Recycling Terminology Can Be a Minefield, So We Should Tread Lightly
New Polyfoil EcoPro squeeze-tube body structure from Hoffmann Neopac is praised for excellent barrier properties, 30% reduced wall thickness, use of up to 60% PCR and recyclability in the HDPE stream. EVOH constitutes around 2% of the structure – is that truly “mono-material”? (Photo: Hoffmann Neopac)
Today everybody wants to be considered “green,” but nobody wants to be accused of “greenwashing.” Unfortunately, being overly free with progressive-sounding environmental terms ends up constricting our freedom. We’ve already been told by government regulators when we can or can’t say something is “recyclable” or “compostable.” There are ongoing discussions at various regulatory levels about when we can call something “recycled” and even what does or does not constitute “recycling.”
Many in the plastics and packaging industries have taken this lesson to heart. Nowadays, when I see announcements about the sustainability of materials, they are often backed up by certifications from recognized authorities. Nonetheless, I see evidence of the need for continued vigilance to avoid stepping into verbal potholes.
Just last week, I saw an announcement from the Swiss-based global packaging firm Hoffmann Neopac about the launch of a new product at the Luxe Pack NY trade show the week before. The new Polyfoil EcoPro squeeze tubes are described as “mono-material double barrier tubes … ideal for personal care and cosmetic products.” Available in capacities of 50 to 200 ml, these tubes contain up to 60% EU food-grade post-consumer recycled (PCR) HDPE and have a body wall thickness of 0.35 mm, which is 30% less than the company’s standard Polyfoil barrier tubes.
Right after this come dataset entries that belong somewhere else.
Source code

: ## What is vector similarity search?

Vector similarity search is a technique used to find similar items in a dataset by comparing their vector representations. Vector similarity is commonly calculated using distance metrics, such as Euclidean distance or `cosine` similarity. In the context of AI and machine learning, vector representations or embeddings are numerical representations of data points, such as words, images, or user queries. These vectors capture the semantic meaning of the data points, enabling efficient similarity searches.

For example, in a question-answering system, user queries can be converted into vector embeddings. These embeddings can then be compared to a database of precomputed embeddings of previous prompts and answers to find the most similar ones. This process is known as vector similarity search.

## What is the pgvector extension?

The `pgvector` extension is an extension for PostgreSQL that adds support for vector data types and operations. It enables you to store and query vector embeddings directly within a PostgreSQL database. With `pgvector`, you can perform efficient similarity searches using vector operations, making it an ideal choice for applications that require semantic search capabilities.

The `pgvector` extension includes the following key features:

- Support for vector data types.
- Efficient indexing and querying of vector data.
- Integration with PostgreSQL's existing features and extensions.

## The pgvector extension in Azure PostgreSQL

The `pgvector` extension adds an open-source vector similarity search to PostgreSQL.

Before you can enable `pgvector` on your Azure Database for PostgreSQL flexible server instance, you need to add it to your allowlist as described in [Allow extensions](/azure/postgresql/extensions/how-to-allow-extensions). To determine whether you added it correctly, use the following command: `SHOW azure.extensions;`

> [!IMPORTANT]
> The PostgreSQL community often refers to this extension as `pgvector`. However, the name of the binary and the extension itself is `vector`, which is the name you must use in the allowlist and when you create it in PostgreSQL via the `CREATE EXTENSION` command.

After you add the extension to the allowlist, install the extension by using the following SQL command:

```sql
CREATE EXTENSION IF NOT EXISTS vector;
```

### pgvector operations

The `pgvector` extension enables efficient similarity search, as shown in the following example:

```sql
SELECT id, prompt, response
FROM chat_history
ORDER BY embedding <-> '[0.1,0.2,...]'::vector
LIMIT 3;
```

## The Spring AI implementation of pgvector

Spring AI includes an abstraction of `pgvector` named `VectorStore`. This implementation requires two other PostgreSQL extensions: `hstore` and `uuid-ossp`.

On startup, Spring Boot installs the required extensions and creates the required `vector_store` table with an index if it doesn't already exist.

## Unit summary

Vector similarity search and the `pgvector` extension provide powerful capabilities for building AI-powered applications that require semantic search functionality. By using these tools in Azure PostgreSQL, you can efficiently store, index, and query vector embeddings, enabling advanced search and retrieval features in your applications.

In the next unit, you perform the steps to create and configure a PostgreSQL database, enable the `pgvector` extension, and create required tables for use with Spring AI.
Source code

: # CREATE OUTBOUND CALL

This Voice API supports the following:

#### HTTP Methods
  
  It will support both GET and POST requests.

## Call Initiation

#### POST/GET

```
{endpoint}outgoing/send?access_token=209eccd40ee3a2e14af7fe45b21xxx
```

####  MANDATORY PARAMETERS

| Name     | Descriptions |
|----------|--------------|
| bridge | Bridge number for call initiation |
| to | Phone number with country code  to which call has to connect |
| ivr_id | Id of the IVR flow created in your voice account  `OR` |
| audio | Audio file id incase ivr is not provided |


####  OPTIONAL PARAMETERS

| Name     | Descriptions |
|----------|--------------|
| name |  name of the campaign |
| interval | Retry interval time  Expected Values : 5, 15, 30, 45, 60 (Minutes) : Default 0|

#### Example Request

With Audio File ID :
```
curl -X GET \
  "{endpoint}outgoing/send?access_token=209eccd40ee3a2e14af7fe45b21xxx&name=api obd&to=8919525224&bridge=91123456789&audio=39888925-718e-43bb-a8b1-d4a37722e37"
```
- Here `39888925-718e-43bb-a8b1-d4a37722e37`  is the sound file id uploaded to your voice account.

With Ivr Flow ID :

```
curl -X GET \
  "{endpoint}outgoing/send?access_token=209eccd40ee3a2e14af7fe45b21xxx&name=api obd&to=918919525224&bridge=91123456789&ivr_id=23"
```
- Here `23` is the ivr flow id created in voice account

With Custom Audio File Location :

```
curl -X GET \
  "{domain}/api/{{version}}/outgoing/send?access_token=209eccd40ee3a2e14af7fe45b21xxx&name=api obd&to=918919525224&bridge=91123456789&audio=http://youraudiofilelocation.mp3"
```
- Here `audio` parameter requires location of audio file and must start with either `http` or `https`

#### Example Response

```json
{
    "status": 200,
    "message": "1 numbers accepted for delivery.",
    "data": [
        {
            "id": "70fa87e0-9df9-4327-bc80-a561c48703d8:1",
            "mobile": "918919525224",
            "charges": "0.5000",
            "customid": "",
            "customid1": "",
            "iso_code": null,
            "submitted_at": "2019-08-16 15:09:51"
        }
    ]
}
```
Their CO2 footprint is said to be 40% less than “standard coex tubes.” They can use virgin or recycled (up to 70%) EU food-grade HDPE in the shoulder and flip-top or screw cap.
Hoffmann Neopac says the new tubes come with EU food compliance certification as well as a Grade A recyclability rating from the EU’s RecyClass sustainability verification organization, and Suez Grade A rating from Suez Group, the French-based global provider of “circular solutions” in water and waste materials.
I was intrigued by the description of these tubes as “mono-material” and “double barrier” as well as the company’s claim that they are “fully recyclable in the HDPE stream.” On a Neopac web page devoted to the product I found the “exploded view” of the layer structure shown here. You’ll notice, as I did, that there are two layers that combine EVOH with HDPE: One is a coextruded layer and the other an MDO-HDPE layer with a 3-micron EVOH coating. I guess that’s what they mean by “double barrier.” There are also two adhesive layers.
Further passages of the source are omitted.